IHT reform could pull 12,500 families out of paying, analysis shows

Inheritance tax (IHT) reform could prevent an estimated 12,500 families from paying the tax each year, new analysis from Quilter has indicated.

The wealth manager and financial adviser found that if the Government was to raise the IHT threshold to £500,000 and remove the residence nil rate band (RNRB) at the autumn statement, it would cost the Treasury £6bn from 2024/25 to 2027/28.

Quilter’s calculations show this reform would cost the Treasury on average £1.4bn per year and prevent thousands of families paying IHT each year. In the 2020/21 tax year, 27,000 estates paid IHT.

Further calculations revealed that if the Treasury chose instead to reduce the rate of IHT from 40% to 30%, it would cost the government £7.7bn from 2024/25 to 2027/28. The same number of estates would pay IHT, but their bills would be reduced.

Tax and financial planning expert at Quilter, Shaun Moore, said: “Making moves to modernise IHT could be a real rabbit out of the hat moment for Jeremy Hunt at the autumn statement. Despite IHT being paid by only 4% of the nation it is a tax that many people find egregious.

“Therefore, any changes could help garner the Conservatives some much needed popularity ahead of next year’s general election.”

Ahead of the Government’s autumn statement on 22 November, there have been a range of rumours that the Government may look to tweak the IHT rules by potentially lowering the headline rate of IHT, currently set at 40%, or by increasing the nil rate band (NRB).

The NRB has been set at £325,000 since 2009, with the RNRB in place since 2017. Currently, any estate valued lower than £325,000 has no IHT due. However, the RNRB offers an extra allowance of up to £175,000 if an individual passes their home to a children or grandchild. This means that together, a married couple or one in a civil partnership has an IHT allowance of £1m.

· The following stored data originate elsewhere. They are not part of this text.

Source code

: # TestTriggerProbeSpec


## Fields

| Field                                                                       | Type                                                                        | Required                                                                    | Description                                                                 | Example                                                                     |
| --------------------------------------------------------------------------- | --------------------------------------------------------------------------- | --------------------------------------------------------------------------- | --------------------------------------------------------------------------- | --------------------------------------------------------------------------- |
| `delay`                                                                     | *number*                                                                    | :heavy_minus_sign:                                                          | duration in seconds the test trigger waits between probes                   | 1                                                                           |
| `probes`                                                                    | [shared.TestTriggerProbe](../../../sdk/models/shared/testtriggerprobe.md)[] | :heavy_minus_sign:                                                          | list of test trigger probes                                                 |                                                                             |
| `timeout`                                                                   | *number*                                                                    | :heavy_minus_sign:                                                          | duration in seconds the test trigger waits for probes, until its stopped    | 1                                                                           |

However, the RNRB has been criticised for its complexity and restrictiveness as its application depends on a variety of factors.

Moore added: “By increasing the NRB and scrapping the RNRB it serves to remove complexity from an area of taxation desperately in need of simplification while not costing the Government a huge amount over the long-term. They essentially can look generous while not actually giving that much away.

“Reducing the headline rate of tax would help reduce bills which would no doubt be popular, but it could be costly for the Government and people will still get landed with a IHT bill.

“If any changes are announced any benefit could be short-lived as if Labour does form the next Government it has already stated that it would reduce some of the IHT reliefs available such as business property relief and agricultural property relief.”